(Beginning of Data for the task)
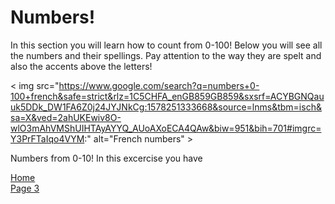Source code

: <h1> Numbers! </h1>

<p> In this section you will learn how to count from 0-100! Below you will see all the numbers and their spellings. Pay attention to the way they are spelt and also the accents above the letters! </p> 

< img src="https://www.google.com/search?q=numbers+0-100+french&safe=strict&rlz=1C5CHFA_enGB859GB859&sxsrf=ACYBGNQauuk5DDk_DW1FA6Z0j24JYJNkCg:1578251333668&source=lnms&tbm=isch&sa=X&ved=2ahUKEwiv8O-wlO3mAhVMShUIHTAyAYYQ_AUoAXoECA4QAw&biw=951&bih=701#imgrc=Y3PrFTaIqo4VYM:" alt="French numbers" >

Numbers from 0-10! 
In this excercise you have 


<p> 
  <a href="index.html">Home</a> <br>
  <a href="page4.html">Page 3</a>
</p>
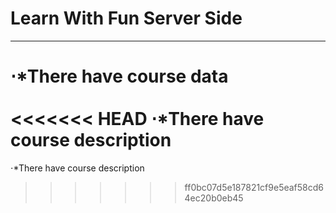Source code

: # Learn With Fun Server Side
****
⋅*There have course data<br></br>
<<<<<<< HEAD
⋅*There have course description
=======
⋅*There have course description
>>>>>>> ff0bc07d5e187821cf9e5eaf58cd64ec20b0eb45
(End of Data for the task)
Work required: Within the entries, find all lines that contain "from" and copy each one.

Written solution:
<p> In this section you will learn how to count from 0-100! Below you will see all the numbers and their spellings. Pay attention to the way they are spelt and also the accents above the letters! </p> 
Numbers from 0-10! 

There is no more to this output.